## Problem requirements:
Each line that contains "almacenamiento" needs to be copied from the listing.

Supplied material START

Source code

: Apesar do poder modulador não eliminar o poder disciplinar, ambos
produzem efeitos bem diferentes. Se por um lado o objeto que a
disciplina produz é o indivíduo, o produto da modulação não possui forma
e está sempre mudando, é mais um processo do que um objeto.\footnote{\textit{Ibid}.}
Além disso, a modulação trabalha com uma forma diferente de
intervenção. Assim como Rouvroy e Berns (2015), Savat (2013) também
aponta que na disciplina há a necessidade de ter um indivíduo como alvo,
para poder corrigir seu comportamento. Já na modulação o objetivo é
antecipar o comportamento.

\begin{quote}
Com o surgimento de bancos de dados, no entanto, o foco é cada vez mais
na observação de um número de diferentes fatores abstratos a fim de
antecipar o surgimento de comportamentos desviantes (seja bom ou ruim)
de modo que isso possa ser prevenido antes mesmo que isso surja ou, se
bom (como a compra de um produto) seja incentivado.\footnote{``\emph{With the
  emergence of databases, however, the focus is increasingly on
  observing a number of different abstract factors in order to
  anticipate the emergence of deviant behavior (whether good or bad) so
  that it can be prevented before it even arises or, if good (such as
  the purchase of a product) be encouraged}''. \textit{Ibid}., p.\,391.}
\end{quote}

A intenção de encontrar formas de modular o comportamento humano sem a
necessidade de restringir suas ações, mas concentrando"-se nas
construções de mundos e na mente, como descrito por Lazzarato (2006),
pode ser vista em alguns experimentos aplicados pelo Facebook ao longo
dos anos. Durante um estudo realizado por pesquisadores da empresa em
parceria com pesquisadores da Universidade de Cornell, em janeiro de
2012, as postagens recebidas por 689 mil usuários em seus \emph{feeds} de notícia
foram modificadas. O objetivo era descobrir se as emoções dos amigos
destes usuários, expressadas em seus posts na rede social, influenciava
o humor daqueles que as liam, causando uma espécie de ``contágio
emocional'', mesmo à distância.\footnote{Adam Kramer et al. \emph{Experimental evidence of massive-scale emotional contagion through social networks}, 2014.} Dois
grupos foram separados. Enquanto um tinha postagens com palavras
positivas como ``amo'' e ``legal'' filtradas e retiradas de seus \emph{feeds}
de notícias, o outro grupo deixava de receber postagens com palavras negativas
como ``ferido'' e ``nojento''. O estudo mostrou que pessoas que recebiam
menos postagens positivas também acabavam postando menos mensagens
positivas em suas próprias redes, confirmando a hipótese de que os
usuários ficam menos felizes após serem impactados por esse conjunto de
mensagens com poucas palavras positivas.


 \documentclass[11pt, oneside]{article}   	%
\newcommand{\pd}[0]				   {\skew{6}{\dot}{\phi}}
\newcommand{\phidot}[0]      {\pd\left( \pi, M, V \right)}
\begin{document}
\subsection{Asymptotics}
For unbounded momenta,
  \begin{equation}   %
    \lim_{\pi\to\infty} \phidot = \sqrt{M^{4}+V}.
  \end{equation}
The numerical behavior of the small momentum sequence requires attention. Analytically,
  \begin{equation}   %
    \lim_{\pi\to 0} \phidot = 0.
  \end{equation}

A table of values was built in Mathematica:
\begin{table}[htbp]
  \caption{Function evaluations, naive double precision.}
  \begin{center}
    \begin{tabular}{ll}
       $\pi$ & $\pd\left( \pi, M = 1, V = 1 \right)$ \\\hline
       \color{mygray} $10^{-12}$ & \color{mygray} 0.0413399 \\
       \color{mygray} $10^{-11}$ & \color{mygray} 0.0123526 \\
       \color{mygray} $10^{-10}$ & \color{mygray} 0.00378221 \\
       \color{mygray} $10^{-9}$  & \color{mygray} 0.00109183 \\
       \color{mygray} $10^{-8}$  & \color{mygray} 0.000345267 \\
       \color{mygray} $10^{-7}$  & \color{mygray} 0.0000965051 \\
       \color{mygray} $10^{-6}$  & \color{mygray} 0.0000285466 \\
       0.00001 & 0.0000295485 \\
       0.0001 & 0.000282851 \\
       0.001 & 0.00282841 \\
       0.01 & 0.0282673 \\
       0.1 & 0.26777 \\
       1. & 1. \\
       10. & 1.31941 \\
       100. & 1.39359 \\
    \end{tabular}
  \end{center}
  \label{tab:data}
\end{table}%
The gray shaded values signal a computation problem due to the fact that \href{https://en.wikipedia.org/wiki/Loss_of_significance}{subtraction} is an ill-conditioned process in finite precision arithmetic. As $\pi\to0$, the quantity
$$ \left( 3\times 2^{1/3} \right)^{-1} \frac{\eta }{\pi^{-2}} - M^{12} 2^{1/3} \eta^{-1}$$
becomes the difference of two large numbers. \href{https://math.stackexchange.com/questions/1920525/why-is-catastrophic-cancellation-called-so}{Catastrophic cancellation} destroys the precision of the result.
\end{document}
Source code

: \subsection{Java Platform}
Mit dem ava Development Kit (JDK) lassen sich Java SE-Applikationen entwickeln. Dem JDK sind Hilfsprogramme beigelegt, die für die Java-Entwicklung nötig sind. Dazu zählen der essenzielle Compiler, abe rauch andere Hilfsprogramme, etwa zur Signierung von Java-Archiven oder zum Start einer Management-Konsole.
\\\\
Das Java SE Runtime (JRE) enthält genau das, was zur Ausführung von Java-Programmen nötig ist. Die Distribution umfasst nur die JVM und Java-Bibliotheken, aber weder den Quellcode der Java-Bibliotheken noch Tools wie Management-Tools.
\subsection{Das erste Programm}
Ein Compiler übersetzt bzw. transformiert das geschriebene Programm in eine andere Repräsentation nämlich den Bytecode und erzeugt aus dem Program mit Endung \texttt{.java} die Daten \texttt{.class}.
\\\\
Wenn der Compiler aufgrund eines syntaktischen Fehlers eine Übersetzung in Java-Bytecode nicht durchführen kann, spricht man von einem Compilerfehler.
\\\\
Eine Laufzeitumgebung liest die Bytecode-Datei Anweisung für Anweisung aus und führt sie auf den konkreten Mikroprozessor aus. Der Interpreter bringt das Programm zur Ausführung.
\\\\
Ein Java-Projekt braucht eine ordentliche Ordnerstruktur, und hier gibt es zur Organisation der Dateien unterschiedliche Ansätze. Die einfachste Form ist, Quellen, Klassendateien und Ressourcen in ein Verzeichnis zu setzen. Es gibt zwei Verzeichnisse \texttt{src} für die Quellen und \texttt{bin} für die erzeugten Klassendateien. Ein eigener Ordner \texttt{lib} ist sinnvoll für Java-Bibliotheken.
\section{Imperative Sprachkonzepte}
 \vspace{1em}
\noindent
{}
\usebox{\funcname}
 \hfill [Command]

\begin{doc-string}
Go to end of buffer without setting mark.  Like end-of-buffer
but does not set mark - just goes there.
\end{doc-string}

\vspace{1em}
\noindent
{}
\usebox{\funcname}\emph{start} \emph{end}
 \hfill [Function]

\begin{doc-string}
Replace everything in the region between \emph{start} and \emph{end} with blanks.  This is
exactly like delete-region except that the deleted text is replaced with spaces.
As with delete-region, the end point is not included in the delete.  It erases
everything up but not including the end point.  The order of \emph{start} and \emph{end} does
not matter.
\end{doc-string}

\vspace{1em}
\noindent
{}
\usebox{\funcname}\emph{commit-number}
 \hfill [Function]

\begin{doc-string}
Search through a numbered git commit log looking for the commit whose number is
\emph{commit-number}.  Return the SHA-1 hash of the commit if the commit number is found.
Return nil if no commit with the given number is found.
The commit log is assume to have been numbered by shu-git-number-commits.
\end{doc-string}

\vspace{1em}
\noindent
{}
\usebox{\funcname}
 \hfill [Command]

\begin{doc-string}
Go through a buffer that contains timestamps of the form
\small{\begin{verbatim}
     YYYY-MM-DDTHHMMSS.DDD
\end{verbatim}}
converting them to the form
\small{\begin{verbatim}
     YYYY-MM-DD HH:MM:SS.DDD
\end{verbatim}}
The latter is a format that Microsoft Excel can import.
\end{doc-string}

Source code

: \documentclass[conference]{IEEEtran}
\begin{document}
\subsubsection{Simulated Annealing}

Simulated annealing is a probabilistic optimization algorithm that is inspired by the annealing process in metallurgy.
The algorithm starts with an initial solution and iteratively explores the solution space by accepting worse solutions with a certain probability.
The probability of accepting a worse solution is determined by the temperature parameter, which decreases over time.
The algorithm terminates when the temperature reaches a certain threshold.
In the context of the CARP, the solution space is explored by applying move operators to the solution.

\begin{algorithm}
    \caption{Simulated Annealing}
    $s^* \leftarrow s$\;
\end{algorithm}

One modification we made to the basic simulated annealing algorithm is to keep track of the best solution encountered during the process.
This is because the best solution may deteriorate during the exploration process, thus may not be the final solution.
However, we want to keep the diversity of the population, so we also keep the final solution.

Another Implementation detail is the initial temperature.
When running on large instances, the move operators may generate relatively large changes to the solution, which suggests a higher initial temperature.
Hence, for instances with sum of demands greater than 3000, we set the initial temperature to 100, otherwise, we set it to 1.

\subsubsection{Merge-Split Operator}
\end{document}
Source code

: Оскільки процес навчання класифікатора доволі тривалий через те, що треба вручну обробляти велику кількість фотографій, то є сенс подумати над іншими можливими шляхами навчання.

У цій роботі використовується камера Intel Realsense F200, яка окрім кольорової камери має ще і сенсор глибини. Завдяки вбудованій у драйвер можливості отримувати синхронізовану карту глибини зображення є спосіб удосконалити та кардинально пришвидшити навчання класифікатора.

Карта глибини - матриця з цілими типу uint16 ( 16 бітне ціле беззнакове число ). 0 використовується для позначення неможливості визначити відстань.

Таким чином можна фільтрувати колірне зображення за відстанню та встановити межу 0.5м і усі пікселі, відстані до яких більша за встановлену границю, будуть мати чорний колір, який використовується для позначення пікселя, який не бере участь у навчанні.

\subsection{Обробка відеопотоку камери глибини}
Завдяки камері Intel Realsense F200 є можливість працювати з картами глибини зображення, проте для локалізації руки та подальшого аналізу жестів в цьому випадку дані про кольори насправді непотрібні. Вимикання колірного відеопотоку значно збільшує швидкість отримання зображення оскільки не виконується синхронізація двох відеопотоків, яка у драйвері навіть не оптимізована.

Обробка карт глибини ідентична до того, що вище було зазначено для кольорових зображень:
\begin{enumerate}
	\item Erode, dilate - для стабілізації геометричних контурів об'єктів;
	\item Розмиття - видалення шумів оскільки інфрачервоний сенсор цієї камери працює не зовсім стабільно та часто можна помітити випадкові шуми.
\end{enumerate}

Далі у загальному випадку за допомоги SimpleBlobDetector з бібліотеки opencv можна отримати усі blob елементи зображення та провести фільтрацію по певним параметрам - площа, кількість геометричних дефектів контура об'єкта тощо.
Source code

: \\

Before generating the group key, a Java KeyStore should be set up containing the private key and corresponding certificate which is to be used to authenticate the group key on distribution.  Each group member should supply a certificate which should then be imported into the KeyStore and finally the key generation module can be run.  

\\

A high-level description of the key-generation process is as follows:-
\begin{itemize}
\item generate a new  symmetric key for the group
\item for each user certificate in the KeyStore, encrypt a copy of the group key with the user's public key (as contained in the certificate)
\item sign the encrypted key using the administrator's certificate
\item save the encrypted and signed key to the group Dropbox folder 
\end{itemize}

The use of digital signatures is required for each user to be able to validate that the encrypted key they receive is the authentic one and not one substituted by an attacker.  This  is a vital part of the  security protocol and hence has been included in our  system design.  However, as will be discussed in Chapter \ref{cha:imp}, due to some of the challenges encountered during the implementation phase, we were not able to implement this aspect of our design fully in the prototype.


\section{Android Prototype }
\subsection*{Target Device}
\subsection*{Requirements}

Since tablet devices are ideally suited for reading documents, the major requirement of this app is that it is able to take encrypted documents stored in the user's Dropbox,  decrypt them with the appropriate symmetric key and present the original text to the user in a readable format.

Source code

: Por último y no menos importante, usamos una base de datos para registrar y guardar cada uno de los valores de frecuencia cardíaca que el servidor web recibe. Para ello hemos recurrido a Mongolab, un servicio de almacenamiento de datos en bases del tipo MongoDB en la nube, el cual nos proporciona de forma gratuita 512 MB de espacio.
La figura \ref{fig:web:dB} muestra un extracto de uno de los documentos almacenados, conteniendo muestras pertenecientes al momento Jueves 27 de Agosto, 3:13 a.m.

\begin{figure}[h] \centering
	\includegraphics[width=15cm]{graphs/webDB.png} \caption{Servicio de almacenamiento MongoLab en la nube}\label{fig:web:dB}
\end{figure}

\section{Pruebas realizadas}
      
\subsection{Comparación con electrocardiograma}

Supplied material END

## Response area:
: Por último y no menos importante, usamos una base de datos para registrar y guardar cada uno de los valores de frecuencia cardíaca que el servidor web recibe. Para ello hemos recurrido a Mongolab, un servicio de almacenamiento de datos en bases del tipo MongoDB en la nube, el cual nos proporciona de forma gratuita 512 MB de espacio.
	\includegraphics[width=15cm]{graphs/webDB.png} \caption{Servicio de almacenamiento MongoLab en la nube}\label{fig:web:dB}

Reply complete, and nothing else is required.